There are three additional Healthy People 2020 breastfeeding objectives that were measured for the first time in 2011: the percentage of workplaces offering lactation support programs, the amount of infants who receive formula in the first two days of life, and the number of babies born at hospitals with lactation support. The chart below indicates the benchmarks set in 2011 for each category, and the goals set by Healthy People 2020.

Since the release of the first CDC Breastfeeding Report Card in 2007, there have been steady improvements in several categories, but especially in three month and six month exclusive breastfeeding rates. These increased more than 5 and 4 percent, respectively. All the rates have risen with the rate of initiation by .8 percent, breastfeeding at six months by 2.8 percent, and breastfeeding at one year by 2.9 percent.

The country as a whole still has some progress to make before reaching the 2020 targets for breastfeeding initiation, but some states have already blown past this goal. Alaska, California, Hawaii, Idaho, Minnesota, New Hampshire, Oregon, Utah, Vermont, Washington, and Wyoming have all topped 81.9 percent. In fact, Vermont has reached the Healthy People Target 2020 in all five categories.

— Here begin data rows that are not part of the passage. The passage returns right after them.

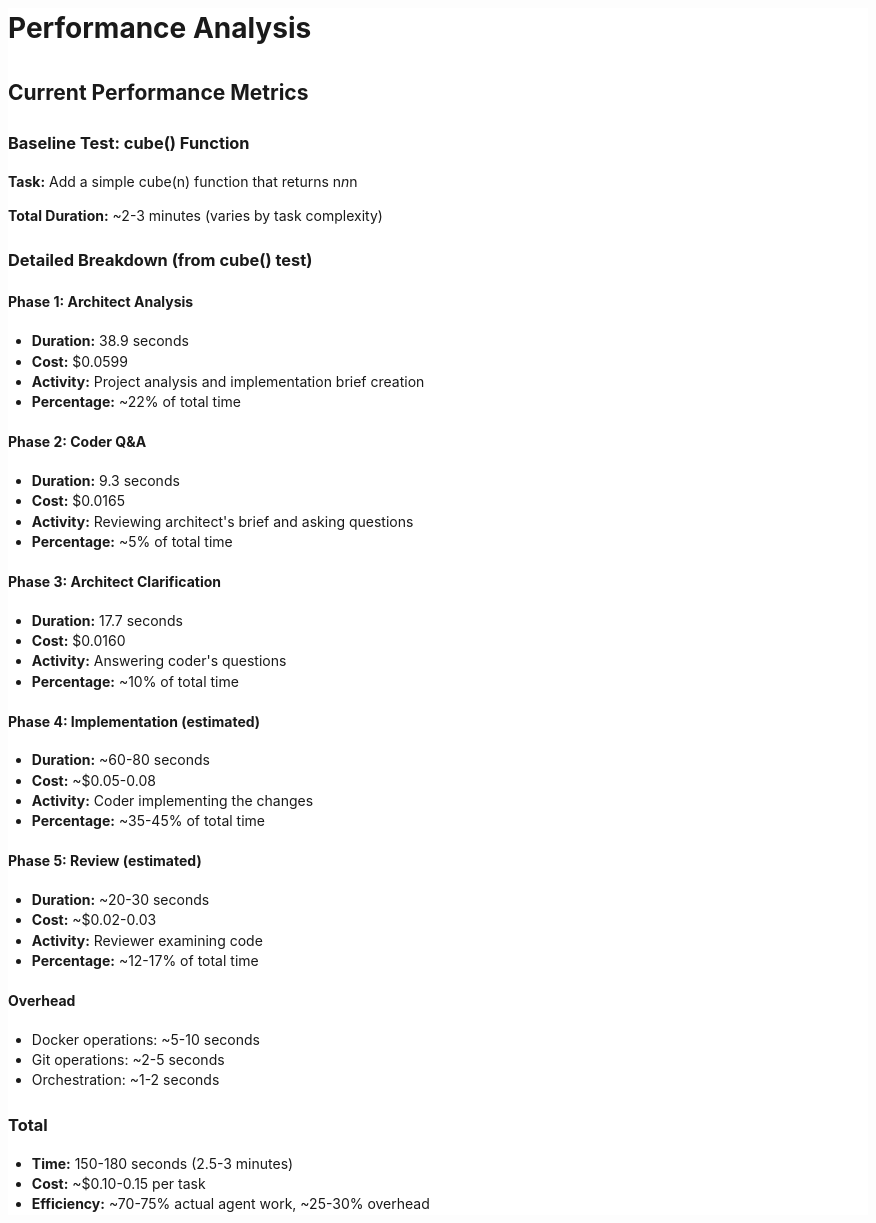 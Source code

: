 # Performance Analysis

## Current Performance Metrics

### Baseline Test: cube() Function
**Task:** Add a simple cube(n) function that returns n*n*n

**Total Duration:** ~2-3 minutes (varies by task complexity)

### Detailed Breakdown (from cube() test)

#### Phase 1: Architect Analysis
- **Duration:** 38.9 seconds
- **Cost:** $0.0599
- **Activity:** Project analysis and implementation brief creation
- **Percentage:** ~22% of total time

#### Phase 2: Coder Q&A
- **Duration:** 9.3 seconds
- **Cost:** $0.0165
- **Activity:** Reviewing architect's brief and asking questions
- **Percentage:** ~5% of total time

#### Phase 3: Architect Clarification
- **Duration:** 17.7 seconds
- **Cost:** $0.0160
- **Activity:** Answering coder's questions
- **Percentage:** ~10% of total time

#### Phase 4: Implementation (estimated)
- **Duration:** ~60-80 seconds
- **Cost:** ~$0.05-0.08
- **Activity:** Coder implementing the changes
- **Percentage:** ~35-45% of total time

#### Phase 5: Review (estimated)
- **Duration:** ~20-30 seconds
- **Cost:** ~$0.02-0.03
- **Activity:** Reviewer examining code
- **Percentage:** ~12-17% of total time

#### Overhead
- Docker operations: ~5-10 seconds
- Git operations: ~2-5 seconds
- Orchestration: ~1-2 seconds

### Total
- **Time:** 150-180 seconds (2.5-3 minutes)
- **Cost:** ~$0.10-0.15 per task
- **Efficiency:** ~70-75% actual agent work, ~25-30% overhead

I'm very encouraged by the improvements from 2010 to 2011. According to the 2011 Breastfeeding Report Card, concentration on these five objectives will help lead to the growth of breastfeeding rates in the U.S.
  • Mother-to mother support. Groups like La Leche League are composed of trained and accredited volunteer mothers who provide support to pregnant women and breastfeeding moms. 
  • Infrastructure. State health department officials are essential to giving appropriate consideration for breastfeeding in public programs and services. "The number of state health department full-time equivalents dedicated to the protection, promotion, and support of breastfeeding are needed to develop, implement, monitor, and maintain breastfeeding interventions," according to the CDC.
  • Support in child care settings. According to the report, two-thirds of infants are routinely cared for by someone other than a parent. It's important for these third parties to provide education and support to breastfeeding moms as well.
Be sure to read the CDC's 2011 Breastfeeding Report Card in full. Do you think there's one specific thing that has resulted in these improvements in breastfeeding rates? What could be done to increase the number of women who try breastfeeding and stick with it in your state?